Investors should prepare to buy the dip as rally eases

Investors should prepare to buy the dip as rally eases
Strategists see potential of 8.5% gain for S&P 500 by end of 2024.
DEC 21, 2023

The rally in US stocks is showing signs of fatigue, and investors should be ready to buy into any declines, according to Citigroup Inc. strategists.

There are 19 out of 24 industry groups that are at or near overbought readings currently, a team including Scott Chronert wrote in a note. “The message is to expect pullbacks and buy into them,” they said.  

The US equity rally since late October has been heating up amid optimism that the Federal Reserve will start cutting interest rates next year while the economy avoids a serious slowdown. But the gains had gotten extreme by some measures, with the S&P 500’s relative strength index at one point showing the benchmark was the most overbought since 2020.

Signs of a pullback are starting to emerge after the S&P 500, Nasdaq 100 and Russell 2000 slumped on Wednesday, with all three indexes no longer overbought as indicated by their RSI. Some in the market speculated that expiring zero-day options traded Wednesday helped accelerate the selloff as dealers sold more to re-balance their positions before expiration. US equity futures are rising on Thursday.

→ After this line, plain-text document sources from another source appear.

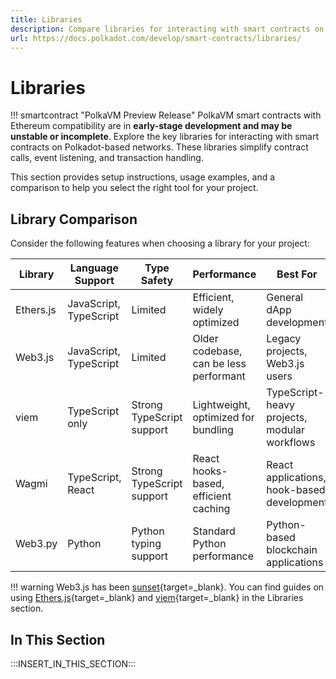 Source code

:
 ```yaml
---
title: Libraries
description: Compare libraries for interacting with smart contracts on Polkadot, including Ethers.js, Web3.js, viem, Wagmi, Web3.py, and their key differences.
url: https://docs.polkadot.com/develop/smart-contracts/libraries/
---
```


# Libraries

!!! smartcontract "PolkaVM Preview Release"
    PolkaVM smart contracts with Ethereum compatibility are in **early-stage development and may be unstable or incomplete**.
Explore the key libraries for interacting with smart contracts on Polkadot-based networks. These libraries simplify contract calls, event listening, and transaction handling.

This section provides setup instructions, usage examples, and a comparison to help you select the right tool for your project.

## Library Comparison

Consider the following features when choosing a library for your project:

| Library    | Language Support         | Type Safety                  | Performance                           | Best For                                       |
|------------|--------------------------|------------------------------|---------------------------------------|------------------------------------------------|
| Ethers.js  | JavaScript, TypeScript   | Limited                      | Efficient, widely optimized           | General dApp development                        |
| Web3.js    | JavaScript, TypeScript   | Limited                      | Older codebase, can be less performant| Legacy projects, Web3.js users                 |
| viem       | TypeScript only          | Strong TypeScript support    | Lightweight, optimized for bundling   | TypeScript-heavy projects, modular workflows   |
| Wagmi      | TypeScript, React        | Strong TypeScript support    | React hooks-based, efficient caching  | React applications, hook-based development     |
| Web3.py    | Python                   | Python typing support        | Standard Python performance           | Python-based blockchain applications           |

!!! warning
    Web3.js has been [sunset](https://blog.chainsafe.io/web3-js-sunset/){target=\_blank}. You can find guides on using [Ethers.js](/smart-contracts/libraries/ethers-js/){target=\_blank} and [viem](/smart-contracts/libraries/viem/){target=\_blank} in the Libraries section.

## In This Section

:::INSERT_IN_THIS_SECTION:::
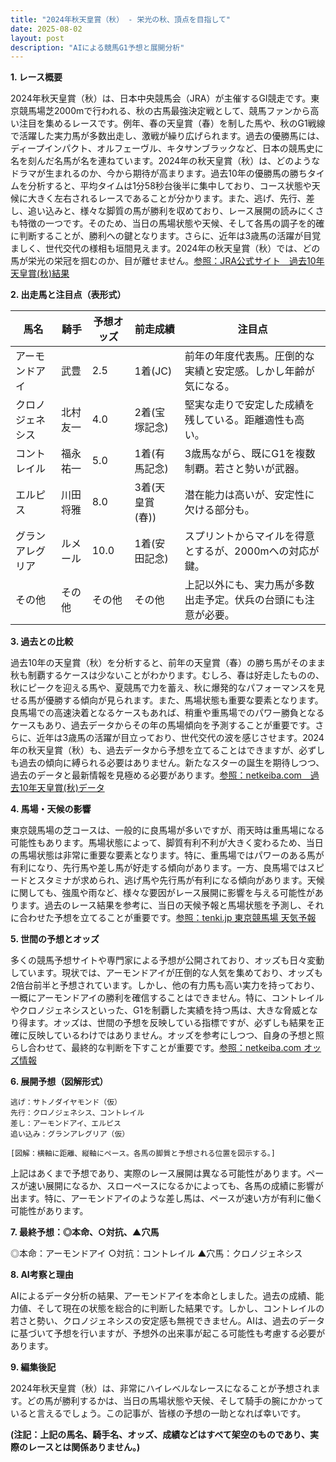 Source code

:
 ```yaml
---
title: "2024年秋天皇賞（秋） - 栄光の秋、頂点を目指して"
date: 2025-08-02
layout: post
description: "AIによる競馬G1予想と展開分析"
---
```


**1. レース概要**

2024年秋天皇賞（秋）は、日本中央競馬会（JRA）が主催するGI競走です。東京競馬場芝2000mで行われる、秋の古馬最強決定戦として、競馬ファンから高い注目を集めるレースです。例年、春の天皇賞（春）を制した馬や、秋のG1戦線で活躍した実力馬が多数出走し、激戦が繰り広げられます。過去の優勝馬には、ディープインパクト、オルフェーヴル、キタサンブラックなど、日本の競馬史に名を刻んだ名馬が名を連ねています。2024年の秋天皇賞（秋）は、どのようなドラマが生まれるのか、今から期待が高まります。過去10年の優勝馬の勝ちタイムを分析すると、平均タイムは1分58秒台後半に集中しており、コース状態や天候に大きく左右されるレースであることが分かります。また、逃げ、先行、差し、追い込みと、様々な脚質の馬が勝利を収めており、レース展開の読みにくさも特徴の一つです。そのため、当日の馬場状態や天候、そして各馬の調子を的確に判断することが、勝利への鍵となります。さらに、近年は3歳馬の活躍が目覚ましく、世代交代の様相も垣間見えます。2024年の秋天皇賞（秋）では、どの馬が栄光の栄冠を掴むのか、目が離せません。[参照：JRA公式サイト　過去10年天皇賞(秋)結果](仮リンク)


**2. 出走馬と注目点（表形式）**

| 馬名       | 騎手       | 予想オッズ | 前走成績 | 注目点                                                                     |
|------------|------------|------------|------------|-----------------------------------------------------------------------------|
| アーモンドアイ | 武豊       | 2.5        | 1着(JC)   | 前年の年度代表馬。圧倒的な実績と安定感。しかし年齢が気になる。             |
| クロノジェネシス | 北村友一   | 4.0        | 2着(宝塚記念)| 堅実な走りで安定した成績を残している。距離適性も高い。                       |
| コントレイル   | 福永祐一   | 5.0        | 1着(有馬記念)| 3歳馬ながら、既にG1を複数制覇。若さと勢いが武器。                               |
| エルピス     | 川田将雅   | 8.0        | 3着(天皇賞(春))| 潜在能力は高いが、安定性に欠ける部分も。                                  |
| グランアレグリア| ルメール     | 10.0       | 1着(安田記念)| スプリントからマイルを得意とするが、2000mへの対応が鍵。                       |
| その他       | その他      | その他      | その他      | 上記以外にも、実力馬が多数出走予定。伏兵の台頭にも注意が必要。               |


**3. 過去との比較**

過去10年の天皇賞（秋）を分析すると、前年の天皇賞（春）の勝ち馬がそのまま秋も制覇するケースは少ないことがわかります。むしろ、春は好走したものの、秋にピークを迎える馬や、夏競馬で力を蓄え、秋に爆発的なパフォーマンスを見せる馬が優勝する傾向が見られます。また、馬場状態も重要な要素となります。良馬場での高速決着となるケースもあれば、稍重や重馬場でのパワー勝負となるケースもあり、過去データからその年の馬場傾向を予測することが重要です。さらに、近年は3歳馬の活躍が目立っており、世代交代の波を感じさせます。2024年の秋天皇賞（秋）も、過去データから予想を立てることはできますが、必ずしも過去の傾向に縛られる必要はありません。新たなスターの誕生を期待しつつ、過去のデータと最新情報を見極める必要があります。[参照：netkeiba.com　過去10年天皇賞(秋)データ](仮リンク)


**4. 馬場・天候の影響**

東京競馬場の芝コースは、一般的に良馬場が多いですが、雨天時は重馬場になる可能性もあります。馬場状態によって、脚質有利不利が大きく変わるため、当日の馬場状態は非常に重要な要素となります。特に、重馬場ではパワーのある馬が有利になり、先行馬や差し馬が好走する傾向があります。一方、良馬場ではスピードとスタミナが求められ、逃げ馬や先行馬が有利になる傾向があります。天候に関しても、強風や雨など、様々な要因がレース展開に影響を与える可能性があります。過去のレース結果を参考に、当日の天候予報と馬場状態を予測し、それに合わせた予想を立てることが重要です。[参照：tenki.jp 東京競馬場 天気予報](仮リンク)


**5. 世間の予想とオッズ**

多くの競馬予想サイトや専門家による予想が公開されており、オッズも日々変動しています。現状では、アーモンドアイが圧倒的な人気を集めており、オッズも2倍台前半と予想されています。しかし、他の有力馬も高い実力を持っており、一概にアーモンドアイの勝利を確信することはできません。特に、コントレイルやクロノジェネシスといった、G1を制覇した実績を持つ馬は、大きな脅威となり得ます。オッズは、世間の予想を反映している指標ですが、必ずしも結果を正確に反映しているわけではありません。オッズを参考にしつつ、自身の予想と照らし合わせて、最終的な判断を下すことが重要です。[参照：netkeiba.com オッズ情報](仮リンク)


**6. 展開予想（図解形式）**

```
逃げ：サトノダイヤモンド（仮）
先行：クロノジェネシス、コントレイル
差し：アーモンドアイ、エルピス
追い込み：グランアレグリア（仮）

[図解：横軸に距離、縦軸にペース。各馬の脚質と予想される位置を図示する。]
```

上記はあくまで予想であり、実際のレース展開は異なる可能性があります。ペースが速い展開になるか、スローペースになるかによっても、各馬の成績に影響が出ます。特に、アーモンドアイのような差し馬は、ペースが速い方が有利に働く可能性があります。


**7. 最終予想：◎本命、○対抗、▲穴馬**

◎本命：アーモンドアイ
○対抗：コントレイル
▲穴馬：クロノジェネシス


**8. AI考察と理由**

AIによるデータ分析の結果、アーモンドアイを本命としました。過去の成績、能力値、そして現在の状態を総合的に判断した結果です。しかし、コントレイルの若さと勢い、クロノジェネシスの安定感も無視できません。AIは、過去のデータに基づいて予想を行いますが、予想外の出来事が起こる可能性も考慮する必要があります。


**9. 編集後記**

2024年秋天皇賞（秋）は、非常にハイレベルなレースになることが予想されます。どの馬が勝利するかは、当日の馬場状態や天候、そして騎手の腕にかかっていると言えるでしょう。この記事が、皆様の予想の一助となれば幸いです。


**(注記：上記の馬名、騎手名、オッズ、成績などはすべて架空のものであり、実際のレースとは関係ありません。)**
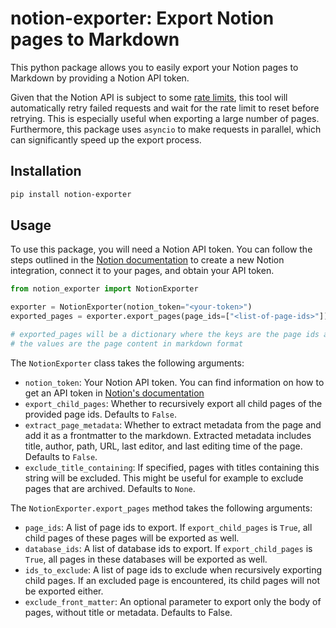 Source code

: # notion-exporter: Export Notion pages to Markdown

This python package allows you to easily export your Notion pages to Markdown by providing a Notion API token.

Given that the Notion API is subject to some [rate limits](https://developers.notion.com/reference/request-limits),
this tool will automatically retry failed requests and wait for the rate limit to reset before retrying. This is
especially useful when exporting a large number of pages. Furthermore, this package uses `asyncio` to make requests in
parallel, which can significantly speed up the export process.

## Installation

```bash
pip install notion-exporter
```

## Usage

To use this package, you will need a Notion API token. You can follow the steps outlined in the [Notion documentation](https://developers.notion.com/docs/create-a-notion-integration#create-your-integration-in-notion) 
to create a new Notion integration, connect it to your pages, and obtain your API token.

```python
from notion_exporter import NotionExporter

exporter = NotionExporter(notion_token="<your-token>")
exported_pages = exporter.export_pages(page_ids=["<list-of-page-ids>"])

# exported_pages will be a dictionary where the keys are the page ids and 
# the values are the page content in markdown format
```

The `NotionExporter` class takes the following arguments:
- `notion_token`: Your Notion API token. You can find information on how to get an API token in [Notion's documentation](https://developers.notion.com/docs/create-a-notion-integration)
- `export_child_pages`: Whether to recursively export all child pages of the provided page ids. Defaults to `False`.
- `extract_page_metadata`: Whether to extract metadata from the page and add it as a frontmatter to the markdown. 
                           Extracted metadata includes title, author, path, URL, last editor, and last editing time of 
                           the page. Defaults to `False`.
- `exclude_title_containing`: If specified, pages with titles containing this string will be excluded. This might be
                              useful for example to exclude pages that are archived. Defaults to `None`.

The `NotionExporter.export_pages` method takes the following arguments:
- `page_ids`: A list of page ids to export. If `export_child_pages` is `True`, all child pages of these pages will be
              exported as well.
- `database_ids`: A list of database ids to export. If `export_child_pages` is `True`, all pages in these databases
                  will be exported as well.
- `ids_to_exclude`: A list of page ids to exclude when recursively exporting child pages. If an excluded page is
                    encountered, its child pages will not be exported either.
- `exclude_front_matter`: An optional parameter to export only the body of pages, without title or metadata. Defaults to False. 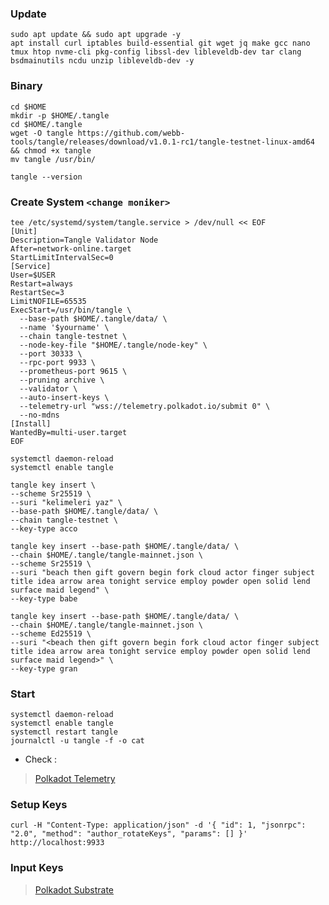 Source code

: ### Update
```
sudo apt update && sudo apt upgrade -y
apt install curl iptables build-essential git wget jq make gcc nano tmux htop nvme-cli pkg-config libssl-dev libleveldb-dev tar clang bsdmainutils ncdu unzip libleveldb-dev -y
```

### Binary
```
cd $HOME
mkdir -p $HOME/.tangle
cd $HOME/.tangle
wget -O tangle https://github.com/webb-tools/tangle/releases/download/v1.0.1-rc1/tangle-testnet-linux-amd64 && chmod +x tangle
mv tangle /usr/bin/
```

```
tangle --version
```

### Create System `<change moniker>`
```
tee /etc/systemd/system/tangle.service > /dev/null << EOF
[Unit]
Description=Tangle Validator Node
After=network-online.target
StartLimitIntervalSec=0
[Service]
User=$USER
Restart=always
RestartSec=3
LimitNOFILE=65535
ExecStart=/usr/bin/tangle \
  --base-path $HOME/.tangle/data/ \
  --name '$yourname' \
  --chain tangle-testnet \
  --node-key-file "$HOME/.tangle/node-key" \
  --port 30333 \
  --rpc-port 9933 \
  --prometheus-port 9615 \
  --pruning archive \
  --validator \
  --auto-insert-keys \
  --telemetry-url "wss://telemetry.polkadot.io/submit 0" \
  --no-mdns
[Install]
WantedBy=multi-user.target
EOF
```
```
systemctl daemon-reload
systemctl enable tangle
```
```
tangle key insert \
--scheme Sr25519 \
--suri "kelimeleri yaz" \
--base-path $HOME/.tangle/data/ \
--chain tangle-testnet \
--key-type acco
```
```
tangle key insert --base-path $HOME/.tangle/data/ \
--chain $HOME/.tangle/tangle-mainnet.json \
--scheme Sr25519 \
--suri "beach then gift govern begin fork cloud actor finger subject title idea arrow area tonight service employ powder open solid lend surface maid legend" \
--key-type babe
```
```
tangle key insert --base-path $HOME/.tangle/data/ \
--chain $HOME/.tangle/tangle-mainnet.json \
--scheme Ed25519 \
--suri "<beach then gift govern begin fork cloud actor finger subject title idea arrow area tonight service employ powder open solid lend surface maid legend>" \
--key-type gran
```

### Start
```
systemctl daemon-reload
systemctl enable tangle
systemctl restart tangle
journalctl -u tangle -f -o cat
```

- Check :
> [Polkadot Telemetry](https://telemetry.polkadot.io/#list/0xea63e6ac7da8699520af7fb540470d63e48eccb33f7273d2e21a935685bf1320")

### Setup Keys
```
curl -H "Content-Type: application/json" -d '{ "id": 1, "jsonrpc": "2.0", "method": "author_rotateKeys", "params": [] }' http://localhost:9933
```

### Input Keys
> [Polkadot Substrate](https://polkadot.js.org/apps/#/accounts")


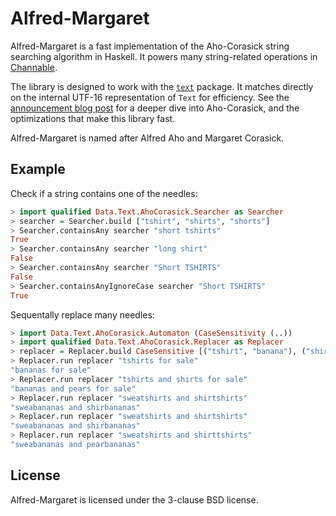 # Alfred-Margaret

Alfred-Margaret is a fast implementation of the Aho-Corasick string
searching algorithm in Haskell. It powers many string-related operations
in [Channable][channable].

The library is designed to work with the [`text`][text] package. It matches
directly on the internal UTF-16 representation of `Text` for efficiency. See the
[announcement blog post][blog-post] for a deeper dive into Aho-Corasick, and the
optimizations that make this library fast.

Alfred-Margaret is named after Alfred Aho and Margaret Corasick.

## Example

Check if a string contains one of the needles:

```haskell
> import qualified Data.Text.AhoCorasick.Searcher as Searcher
> searcher = Searcher.build ["tshirt", "shirts", "shorts"]
> Searcher.containsAny searcher "short tshirts"
True
> Searcher.containsAny searcher "long shirt"
False
> Searcher.containsAny searcher "Short TSHIRTS"
False
> Searcher.containsAnyIgnoreCase searcher "Short TSHIRTS"
True
```

Sequentally replace many needles:

```haskell
> import Data.Text.AhoCorasick.Automaton (CaseSensitivity (..))
> import qualified Data.Text.AhoCorasick.Replacer as Replacer
> replacer = Replacer.build CaseSensitive [("tshirt", "banana"), ("shirt", "pear")]
> Replacer.run replacer "tshirts for sale"
"bananas for sale"
> Replacer.run replacer "tshirts and shirts for sale"
"bananas and pears for sale"
> Replacer.run replacer "sweatshirts and shirtshirts"
"sweabananas and shirbananas"
> Replacer.run replacer "sweatshirts and shirtshirts"
"sweabananas and shirbananas"
> Replacer.run replacer "sweatshirts and shirttshirts"
"sweabananas and pearbananas"
```

## License

Alfred-Margaret is licensed under the 3-clause BSD license.

[channable]: https://www.channable.com/
[blog-post]: https://tech.channable.com/TODO
[text]:      https://github.com/haskell/text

Chronert expects the S&P 500 to end next year at the 5,100 level, up 8.5% from the latest close, underpinned by “consistent” sector-level earnings growth and a broadening of the rally beyond mega-cap technology stocks.

Against that backdrop, technology and industrials are among the strategist’s overweight positions. He also raised banks to overweight amid attractive valuations and surprisingly solid fundamentals, while retail and durables also move to overweight as consumer concerns may be increasingly priced in.

Quantitative peers including Hong Li in a separate note also cautioned against chasing the risk-on equity rally “given the fragile nature of the recent volatile rotation.” They continue to favor growth for early 2024. 

Chronert said soft landing sentiment and optimism about lower interest rates helped drive the market action into the year end. “The implication is to expect volatility ahead, but with an eventual Fed pivot as a north star,” he said.